## Plain-text document sources:

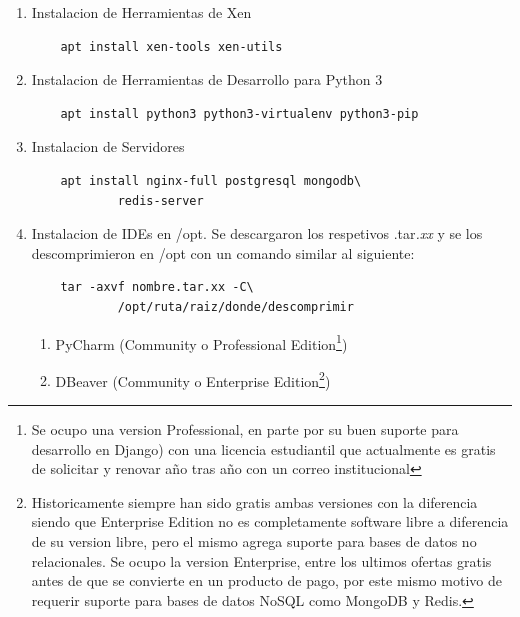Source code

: \begin{enumerate}
\begin{lstlisting}
	auto xenbr0
	iface xenbr0 inet static
		address 10.10.10.1
		netmask 255.255.255.0
		bridge_ports wlan0

	#other possibly useful options in a
	#	virtualized environment
		#bridge_stp off		# disable
		#		Spanning Tree Protocol
		#bridge_waitport 0	# no delay
		#		before a port becomes
		#		available
		#bridge_fd 0		# no forwarding
		#		delay

	## configure a (separate) bridge for
	#	the DomUs without giving Dom0 an
	#	IP on it
	#auto xenbr1
	#iface xenbr1 inet manual
	#   bridge_ports eth1

	EOF

	reboot
		\end{lstlisting}
	\item Instalacion de Herramientas de Xen
		\begin{lstlisting}
	apt install xen-tools xen-utils
		\end{lstlisting}
    \item Instalacion de Herramientas de Desarrollo para Python 3
    	\begin{lstlisting}
	apt install python3 python3-virtualenv python3-pip
    	\end{lstlisting}
    \item Instalacion de Servidores
    	\begin{lstlisting}
	apt install nginx-full postgresql mongodb\
    		redis-server
    	\end{lstlisting}
    \item Instalacion de IDEs en /opt. Se descargaron los respetivos .tar\textit{.xx} y se los descomprimieron en /opt con un comando similar al siguiente:
    	\begin{lstlisting}
	tar -axvf nombre.tar.xx -C\
    		/opt/ruta/raiz/donde/descomprimir
    	\end{lstlisting}
    \begin{enumerate}
    	\item PyCharm (Community o Professional Edition\footnote{Se ocupo una version Professional, en parte por su buen suporte para desarrollo en Django) con una licencia estudiantil que actualmente es gratis de solicitar y renovar año tras año con un correo institucional})
        \item DBeaver (Community o Enterprise Edition\footnote{Historicamente siempre han sido gratis ambas versiones con la diferencia siendo que Enterprise Edition no es completamente software libre a diferencia de su version libre, pero el mismo agrega suporte para bases de datos no relacionales. Se ocupo la version Enterprise, entre los ultimos ofertas gratis antes de que se convierte en un producto de pago, por este mismo motivo de requerir suporte para bases de datos NoSQL como MongoDB y Redis.})
    \end{enumerate}
\end{enumerate}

## WHAT IS BEING ASKED:
Looking at the entries above, work out how many lines contain the word "Community", then reply with only that figure.

## TASK RESPONSE:
2